Unionid mussels have the greatest diversity in North America but have suffered high extinction and imperilment rates due to habitat loss, fragmentation, and deterioration. Unionid mussels have a parasitic larval stage (glochidium) that requires a fish host to metamorphose into a juvenile. The current technique of evaluating glochidia viability is known as the salt test, which predicts metamorphosis success based on the shell closure in response to salt (NaCl). However it is only useful on open glochidia. This study evaluated a dual staining assay that involves fluorescein diacetate (FDA) and propidium idodide (PI); FDA can be combined with PI to evaluate membrane integrity and physiological state of open and closed glochidia. Proportion live, questionable, and dead glochidia can be evaluated using fluorescent microscopy; living glochidia will fluoresce green and dead glochidia will fluoresce red.

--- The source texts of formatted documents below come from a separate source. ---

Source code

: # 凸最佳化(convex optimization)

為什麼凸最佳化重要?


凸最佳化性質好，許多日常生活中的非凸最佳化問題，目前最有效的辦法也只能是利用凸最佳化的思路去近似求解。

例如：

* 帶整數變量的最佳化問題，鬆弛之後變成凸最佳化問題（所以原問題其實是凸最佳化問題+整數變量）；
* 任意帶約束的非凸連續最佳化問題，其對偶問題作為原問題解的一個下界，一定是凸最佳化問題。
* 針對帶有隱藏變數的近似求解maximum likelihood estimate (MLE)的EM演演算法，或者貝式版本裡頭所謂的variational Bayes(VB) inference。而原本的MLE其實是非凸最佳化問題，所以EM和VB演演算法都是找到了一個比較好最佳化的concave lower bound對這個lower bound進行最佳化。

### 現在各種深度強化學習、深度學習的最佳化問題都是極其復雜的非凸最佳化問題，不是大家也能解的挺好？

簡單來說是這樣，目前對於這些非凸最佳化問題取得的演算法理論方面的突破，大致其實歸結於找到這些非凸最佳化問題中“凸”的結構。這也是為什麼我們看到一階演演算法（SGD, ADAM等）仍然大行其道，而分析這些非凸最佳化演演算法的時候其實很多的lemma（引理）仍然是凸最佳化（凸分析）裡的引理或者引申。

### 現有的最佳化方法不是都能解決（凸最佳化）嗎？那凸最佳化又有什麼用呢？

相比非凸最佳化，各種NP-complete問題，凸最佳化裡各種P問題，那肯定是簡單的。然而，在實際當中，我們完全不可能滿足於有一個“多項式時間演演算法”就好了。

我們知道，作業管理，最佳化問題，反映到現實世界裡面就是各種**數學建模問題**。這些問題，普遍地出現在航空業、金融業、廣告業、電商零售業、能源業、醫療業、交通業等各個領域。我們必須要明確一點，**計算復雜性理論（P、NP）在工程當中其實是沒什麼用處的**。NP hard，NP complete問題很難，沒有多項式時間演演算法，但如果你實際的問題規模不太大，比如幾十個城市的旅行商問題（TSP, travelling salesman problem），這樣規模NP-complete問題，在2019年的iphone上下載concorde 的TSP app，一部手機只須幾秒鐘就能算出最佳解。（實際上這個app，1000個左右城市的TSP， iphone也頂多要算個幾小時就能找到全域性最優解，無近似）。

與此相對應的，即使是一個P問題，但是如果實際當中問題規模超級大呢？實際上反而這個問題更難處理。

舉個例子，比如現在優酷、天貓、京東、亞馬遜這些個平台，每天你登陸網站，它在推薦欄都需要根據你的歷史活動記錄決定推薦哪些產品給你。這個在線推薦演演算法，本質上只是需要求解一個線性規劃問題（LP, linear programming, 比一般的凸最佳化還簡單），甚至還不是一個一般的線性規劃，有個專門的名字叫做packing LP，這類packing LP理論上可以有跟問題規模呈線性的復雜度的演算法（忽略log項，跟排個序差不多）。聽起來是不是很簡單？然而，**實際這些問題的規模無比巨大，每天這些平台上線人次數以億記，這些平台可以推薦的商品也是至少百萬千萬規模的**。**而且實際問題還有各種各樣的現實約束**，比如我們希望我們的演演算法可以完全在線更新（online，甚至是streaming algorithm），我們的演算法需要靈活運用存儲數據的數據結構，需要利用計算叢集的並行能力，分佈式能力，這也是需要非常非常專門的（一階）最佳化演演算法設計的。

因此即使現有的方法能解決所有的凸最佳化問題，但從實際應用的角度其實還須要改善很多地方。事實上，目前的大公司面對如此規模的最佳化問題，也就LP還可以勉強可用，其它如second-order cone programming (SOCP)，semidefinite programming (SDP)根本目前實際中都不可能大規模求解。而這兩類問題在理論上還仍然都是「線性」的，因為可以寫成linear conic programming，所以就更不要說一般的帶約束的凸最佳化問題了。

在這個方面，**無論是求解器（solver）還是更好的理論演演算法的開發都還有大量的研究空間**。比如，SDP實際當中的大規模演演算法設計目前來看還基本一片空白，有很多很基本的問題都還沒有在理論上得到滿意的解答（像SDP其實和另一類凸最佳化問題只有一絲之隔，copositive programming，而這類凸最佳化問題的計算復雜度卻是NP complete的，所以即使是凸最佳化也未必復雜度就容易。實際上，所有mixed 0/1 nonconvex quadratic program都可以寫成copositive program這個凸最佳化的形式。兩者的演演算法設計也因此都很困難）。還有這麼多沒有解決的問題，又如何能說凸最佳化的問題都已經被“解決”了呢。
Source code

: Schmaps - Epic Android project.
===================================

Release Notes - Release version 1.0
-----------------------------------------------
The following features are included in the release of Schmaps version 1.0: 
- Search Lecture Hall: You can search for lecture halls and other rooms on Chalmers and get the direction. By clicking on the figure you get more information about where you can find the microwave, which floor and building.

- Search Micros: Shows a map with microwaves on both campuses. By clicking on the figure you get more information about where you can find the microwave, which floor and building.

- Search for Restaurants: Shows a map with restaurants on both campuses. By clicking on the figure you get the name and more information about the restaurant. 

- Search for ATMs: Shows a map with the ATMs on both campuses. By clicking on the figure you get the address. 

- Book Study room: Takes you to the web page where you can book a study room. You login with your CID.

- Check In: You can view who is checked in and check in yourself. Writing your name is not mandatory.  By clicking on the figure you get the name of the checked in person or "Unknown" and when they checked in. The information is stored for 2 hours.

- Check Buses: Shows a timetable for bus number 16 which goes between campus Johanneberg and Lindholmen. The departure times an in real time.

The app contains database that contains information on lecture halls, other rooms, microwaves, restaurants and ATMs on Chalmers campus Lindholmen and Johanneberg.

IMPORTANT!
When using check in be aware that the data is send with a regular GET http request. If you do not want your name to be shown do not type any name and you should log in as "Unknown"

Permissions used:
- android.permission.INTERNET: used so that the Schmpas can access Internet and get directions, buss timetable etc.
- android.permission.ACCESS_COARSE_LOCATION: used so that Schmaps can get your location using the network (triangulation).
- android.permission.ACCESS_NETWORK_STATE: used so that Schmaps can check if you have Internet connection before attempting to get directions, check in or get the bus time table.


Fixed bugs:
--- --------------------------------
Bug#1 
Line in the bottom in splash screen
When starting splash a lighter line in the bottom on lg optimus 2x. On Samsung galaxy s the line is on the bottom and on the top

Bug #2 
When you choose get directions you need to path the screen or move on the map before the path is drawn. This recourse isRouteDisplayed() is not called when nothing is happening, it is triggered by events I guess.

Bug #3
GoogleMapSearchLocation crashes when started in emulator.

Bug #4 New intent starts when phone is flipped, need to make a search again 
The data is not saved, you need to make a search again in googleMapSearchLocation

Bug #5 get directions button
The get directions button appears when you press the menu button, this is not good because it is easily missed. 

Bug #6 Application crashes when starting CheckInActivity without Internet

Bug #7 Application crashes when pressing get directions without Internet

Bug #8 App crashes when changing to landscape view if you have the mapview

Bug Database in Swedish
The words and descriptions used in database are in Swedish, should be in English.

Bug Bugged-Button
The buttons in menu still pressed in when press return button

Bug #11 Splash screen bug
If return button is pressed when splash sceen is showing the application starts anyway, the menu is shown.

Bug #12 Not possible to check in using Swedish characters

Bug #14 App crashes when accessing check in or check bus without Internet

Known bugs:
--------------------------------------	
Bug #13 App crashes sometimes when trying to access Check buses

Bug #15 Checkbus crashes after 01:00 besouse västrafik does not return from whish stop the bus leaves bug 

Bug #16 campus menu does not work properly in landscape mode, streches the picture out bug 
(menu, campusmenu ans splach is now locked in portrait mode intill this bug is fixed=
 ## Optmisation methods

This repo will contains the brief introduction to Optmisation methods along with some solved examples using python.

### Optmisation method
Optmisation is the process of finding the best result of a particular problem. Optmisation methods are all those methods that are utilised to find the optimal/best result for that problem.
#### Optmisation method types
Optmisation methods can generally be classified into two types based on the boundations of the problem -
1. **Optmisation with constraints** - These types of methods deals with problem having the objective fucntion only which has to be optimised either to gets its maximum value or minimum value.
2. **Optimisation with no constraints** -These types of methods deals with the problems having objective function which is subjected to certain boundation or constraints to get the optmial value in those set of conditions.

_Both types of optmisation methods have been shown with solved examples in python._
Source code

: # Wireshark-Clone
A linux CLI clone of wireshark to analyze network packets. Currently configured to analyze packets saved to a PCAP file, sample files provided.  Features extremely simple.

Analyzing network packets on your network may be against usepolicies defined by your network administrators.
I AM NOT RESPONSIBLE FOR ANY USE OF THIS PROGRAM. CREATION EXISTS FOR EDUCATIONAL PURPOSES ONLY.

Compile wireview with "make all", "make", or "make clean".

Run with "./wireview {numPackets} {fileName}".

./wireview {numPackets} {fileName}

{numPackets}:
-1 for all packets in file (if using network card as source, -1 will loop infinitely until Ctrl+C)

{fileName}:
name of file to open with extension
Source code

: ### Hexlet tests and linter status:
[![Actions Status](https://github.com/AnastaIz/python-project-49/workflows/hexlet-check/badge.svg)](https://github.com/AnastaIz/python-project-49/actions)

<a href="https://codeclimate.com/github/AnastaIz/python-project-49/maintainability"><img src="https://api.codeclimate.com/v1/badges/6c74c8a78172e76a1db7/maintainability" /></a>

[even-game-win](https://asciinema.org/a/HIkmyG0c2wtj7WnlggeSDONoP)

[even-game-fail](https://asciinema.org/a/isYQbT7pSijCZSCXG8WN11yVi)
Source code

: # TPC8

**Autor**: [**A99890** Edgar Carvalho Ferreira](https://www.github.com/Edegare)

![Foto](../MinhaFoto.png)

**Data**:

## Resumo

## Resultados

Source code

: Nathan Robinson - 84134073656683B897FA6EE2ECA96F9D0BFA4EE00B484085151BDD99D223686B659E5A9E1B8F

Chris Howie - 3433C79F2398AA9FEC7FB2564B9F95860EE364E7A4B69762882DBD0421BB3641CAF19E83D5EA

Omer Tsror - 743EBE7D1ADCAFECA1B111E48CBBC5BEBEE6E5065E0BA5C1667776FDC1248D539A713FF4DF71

Questionable glochidia (live but heavily damaged) exhibited green and red fluorescence. The dye assay was comparable to that of the salt test when predicting metamorphosis success. It appears to be a useful tool for ecotoxicology testing and could be a key technique in development of successful cryopreservation techniques for glochidia. Cryopreservation could preserve genetic diversity and reduce genetic bottles in future generations of threatened and endangered freshwater mussels.